:: WHAT THE EXERCISE ASKS ::
From the first line to the last, copy the listing exactly and omit the pictures.

:: ENTRIES SHOWN ::
---------------

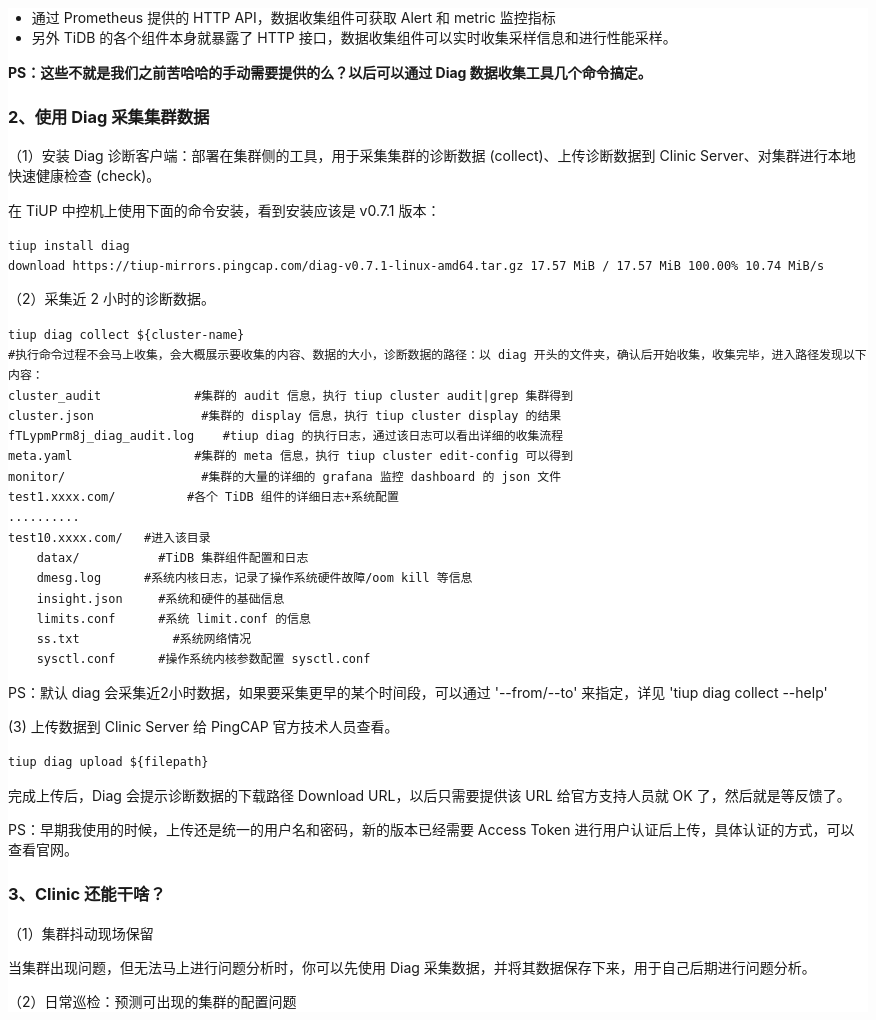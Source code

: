 * 	通过 Prometheus 提供的 HTTP API，数据收集组件可获取 Alert 和 metric 监控指标
*  另外 TiDB 的各个组件本身就暴露了 HTTP 接口，数据收集组件可以实时收集采样信息和进行性能采样。

**PS：这些不就是我们之前苦哈哈的手动需要提供的么？以后可以通过 Diag 数据收集工具几个命令搞定。**


### 2、使用 Diag 采集集群数据

（1）安装 Diag 诊断客户端：部署在集群侧的工具，用于采集集群的诊断数据 (collect)、上传诊断数据到 Clinic Server、对集群进行本地快速健康检查 (check)。

在 TiUP 中控机上使用下面的命令安装，看到安装应该是 v0.7.1 版本：

```
tiup install diag
download https://tiup-mirrors.pingcap.com/diag-v0.7.1-linux-amd64.tar.gz 17.57 MiB / 17.57 MiB 100.00% 10.74 MiB/s
```

（2）采集近 2 小时的诊断数据。

```
tiup diag collect ${cluster-name} 
#执行命令过程不会马上收集，会大概展示要收集的内容、数据的大小，诊断数据的路径：以 diag 开头的文件夹，确认后开始收集，收集完毕，进入路径发现以下内容：
cluster_audit             #集群的 audit 信息，执行 tiup cluster audit|grep 集群得到
cluster.json               #集群的 display 信息，执行 tiup cluster display 的结果
fTLypmPrm8j_diag_audit.log    #tiup diag 的执行日志，通过该日志可以看出详细的收集流程
meta.yaml                 #集群的 meta 信息，执行 tiup cluster edit-config 可以得到
monitor/                   #集群的大量的详细的 grafana 监控 dashboard 的 json 文件
test1.xxxx.com/          #各个 TiDB 组件的详细日志+系统配置
..........
test10.xxxx.com/   #进入该目录
	datax/           #TiDB 集群组件配置和日志
	dmesg.log      #系统内核日志，记录了操作系统硬件故障/oom kill 等信息
	insight.json     #系统和硬件的基础信息
	limits.conf      #系统 limit.conf 的信息
	ss.txt             #系统网络情况
	sysctl.conf      #操作系统内核参数配置 sysctl.conf
```

PS：默认 diag 会采集近2小时数据，如果要采集更早的某个时间段，可以通过 '--from/--to' 来指定，详见 'tiup diag collect --help'

(3) 上传数据到 Clinic Server 给 PingCAP 官方技术人员查看。

```
tiup diag upload ${filepath}
```

完成上传后，Diag 会提示诊断数据的下载路径 Download URL，以后只需要提供该 URL 给官方支持人员就 OK 了，然后就是等反馈了。

PS：早期我使用的时候，上传还是统一的用户名和密码，新的版本已经需要 Access Token 进行用户认证后上传，具体认证的方式，可以查看官网。

### 3、Clinic 还能干啥？


（1）集群抖动现场保留

当集群出现问题，但无法马上进行问题分析时，你可以先使用 Diag 采集数据，并将其数据保存下来，用于自己后期进行问题分析。

（2）日常巡检：预测可出现的集群的配置问题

---------------

:: EXERCISE ANSWER ::
Source code

: * 	通过 Prometheus 提供的 HTTP API，数据收集组件可获取 Alert 和 metric 监控指标
*  另外 TiDB 的各个组件本身就暴露了 HTTP 接口，数据收集组件可以实时收集采样信息和进行性能采样。

**PS：这些不就是我们之前苦哈哈的手动需要提供的么？以后可以通过 Diag 数据收集工具几个命令搞定。**


### 2、使用 Diag 采集集群数据

（1）安装 Diag 诊断客户端：部署在集群侧的工具，用于采集集群的诊断数据 (collect)、上传诊断数据到 Clinic Server、对集群进行本地快速健康检查 (check)。

在 TiUP 中控机上使用下面的命令安装，看到安装应该是 v0.7.1 版本：

```
tiup install diag
download https://tiup-mirrors.pingcap.com/diag-v0.7.1-linux-amd64.tar.gz 17.57 MiB / 17.57 MiB 100.00% 10.74 MiB/s
```

（2）采集近 2 小时的诊断数据。

```
tiup diag collect ${cluster-name} 
#执行命令过程不会马上收集，会大概展示要收集的内容、数据的大小，诊断数据的路径：以 diag 开头的文件夹，确认后开始收集，收集完毕，进入路径发现以下内容：
cluster_audit             #集群的 audit 信息，执行 tiup cluster audit|grep 集群得到
cluster.json               #集群的 display 信息，执行 tiup cluster display 的结果
fTLypmPrm8j_diag_audit.log    #tiup diag 的执行日志，通过该日志可以看出详细的收集流程
meta.yaml                 #集群的 meta 信息，执行 tiup cluster edit-config 可以得到
monitor/                   #集群的大量的详细的 grafana 监控 dashboard 的 json 文件
test1.xxxx.com/          #各个 TiDB 组件的详细日志+系统配置
..........
test10.xxxx.com/   #进入该目录
	datax/           #TiDB 集群组件配置和日志
	dmesg.log      #系统内核日志，记录了操作系统硬件故障/oom kill 等信息
	insight.json     #系统和硬件的基础信息
	limits.conf      #系统 limit.conf 的信息
	ss.txt             #系统网络情况
	sysctl.conf      #操作系统内核参数配置 sysctl.conf
```

PS：默认 diag 会采集近2小时数据，如果要采集更早的某个时间段，可以通过 '--from/--to' 来指定，详见 'tiup diag collect --help'

(3) 上传数据到 Clinic Server 给 PingCAP 官方技术人员查看。

```
tiup diag upload ${filepath}
```

完成上传后，Diag 会提示诊断数据的下载路径 Download URL，以后只需要提供该 URL 给官方支持人员就 OK 了，然后就是等反馈了。

PS：早期我使用的时候，上传还是统一的用户名和密码，新的版本已经需要 Access Token 进行用户认证后上传，具体认证的方式，可以查看官网。

### 3、Clinic 还能干啥？


（1）集群抖动现场保留

当集群出现问题，但无法马上进行问题分析时，你可以先使用 Diag 采集数据，并将其数据保存下来，用于自己后期进行问题分析。

（2）日常巡检：预测可出现的集群的配置问题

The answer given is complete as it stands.